Boleh jadi ini karena untuk mencapai usia 40 tahun dengan tingkat penghambaan
dan keberagamaan yang konsisten tentulah membutuhkan proses perjuangan yang
melelahkan.
Tetapi,
umur 40 tahun merupakan saat harus waspada juga. Ibarat waktu, orang yang
berumur 40 tahun mungkin sudah masuk ashar. Senja. Sebentar lagi maghrib.
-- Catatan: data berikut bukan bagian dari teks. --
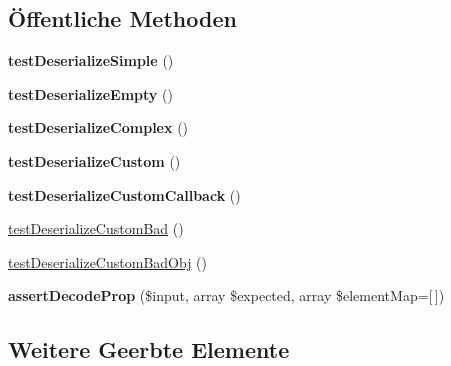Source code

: \subsection*{Öffentliche Methoden}
\begin{DoxyCompactItemize}
\item 
\mbox{\label{class_sabre_1_1_d_a_v_1_1_xml_1_1_element_1_1_prop_test_a2a35cb1b2ca32bd0f559c4c7d1b2fdce}} 
{\bfseries test\+Deserialize\+Simple} ()
\item 
\mbox{\label{class_sabre_1_1_d_a_v_1_1_xml_1_1_element_1_1_prop_test_a9b4c5e55272150c69068fae9e19a7e91}} 
{\bfseries test\+Deserialize\+Empty} ()
\item 
\mbox{\label{class_sabre_1_1_d_a_v_1_1_xml_1_1_element_1_1_prop_test_a9a20b7f48213341b4f0c2fdc468b9403}} 
{\bfseries test\+Deserialize\+Complex} ()
\item 
\mbox{\label{class_sabre_1_1_d_a_v_1_1_xml_1_1_element_1_1_prop_test_a8ca36edf7ab0911875c58803e8c81378}} 
{\bfseries test\+Deserialize\+Custom} ()
\item 
\mbox{\label{class_sabre_1_1_d_a_v_1_1_xml_1_1_element_1_1_prop_test_a088985be32d10dc16bb6f788fce36282}} 
{\bfseries test\+Deserialize\+Custom\+Callback} ()
\item 
\mbox{\hyperlink{class_sabre_1_1_d_a_v_1_1_xml_1_1_element_1_1_prop_test_a975574d20bef5651fba3c74160d59de9}{test\+Deserialize\+Custom\+Bad}} ()
\item 
\mbox{\hyperlink{class_sabre_1_1_d_a_v_1_1_xml_1_1_element_1_1_prop_test_acd55c7abbf37e4a16160e43d8e0f2e6b}{test\+Deserialize\+Custom\+Bad\+Obj}} ()
\item 
\mbox{\label{class_sabre_1_1_d_a_v_1_1_xml_1_1_element_1_1_prop_test_a299f4902f4be43ff0b60c8f100904e0d}} 
{\bfseries assert\+Decode\+Prop} (\$input, array \$expected, array \$element\+Map=\mbox{[}$\,$\mbox{]})
\end{DoxyCompactItemize}
\subsection*{Weitere Geerbte Elemente}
Sahabat Qotadah, tokoh generasi tabiin, berkata, “Bila seseorang telah mencapai
usia 40 tahun, maka hendaklah dia mengambil kehati-hatian dari Allah ‘azza wa
jalla.”
Bahkan,
sahabat Abdullah bin Abbas ra. dalam suatu riwayat berkata, “Barangsiapa
mencapai usia 40 tahun dan amal kebajikannya tidak unggul mengalahkan amal
keburukannya, maka hendaklah ia bersiap-siap ke neraka.”
Nasihat
yang diungkap oleh dua sahabat besar tersebut memberikan pengertian bahwa
manusia harus mulai bersikap waspada, hati-hati, dan mawas diri dalam aktivitas
pengabdiannya kepada Allah swt. manakala usianya telah mencapai 40 tahun. Ia
ditekankan untuk meningkatkan atau setidak-tidaknya mempertahankan amal
kebajikan yang telah dibiasakannya pada usia-usia sebelumnya. Tidak justru
“tua-tua keladi”, makin tua dosanya makin menjadi-jadi. Secara keras, Ibnu
Abbas ra. mengingatkan manusia yang berumur 40 tahun dan amal kebajikannya
masih kalah dibanding dengan amal keburukannya, maka hendaklah ia bersiap-siap ke
neraka.
Atas dasar
ini, penduduk Madinah dahulu yang didominasi oleh para sahabat Nabi Saw. ketika
usia mereka telah mencapi 40 tahun, mereka konsentrasi beribadah. Mereka mulai
memprioritaskan hari-harinya untuk aktivitas ibadah. Kesibukan mencari materi
mereka kurangi dan beralih memfokuskan diri pada kegiatan yang bersifat
non-materi, dalam rangka memobilisasi bekal sebanyak-banyaknya bagi kehidupan
setelah mati. Hal yang sama dilakukan oleh penduduk Andalusia, Spanyol.
Imam
asy-Syafi’i tatkala mencapai usia 40 tahun, beliau berjalan seraya memakai
tongkat. Jika ditanya, jawab beliau, “Agar aku ingat bahwa aku adalah musafir.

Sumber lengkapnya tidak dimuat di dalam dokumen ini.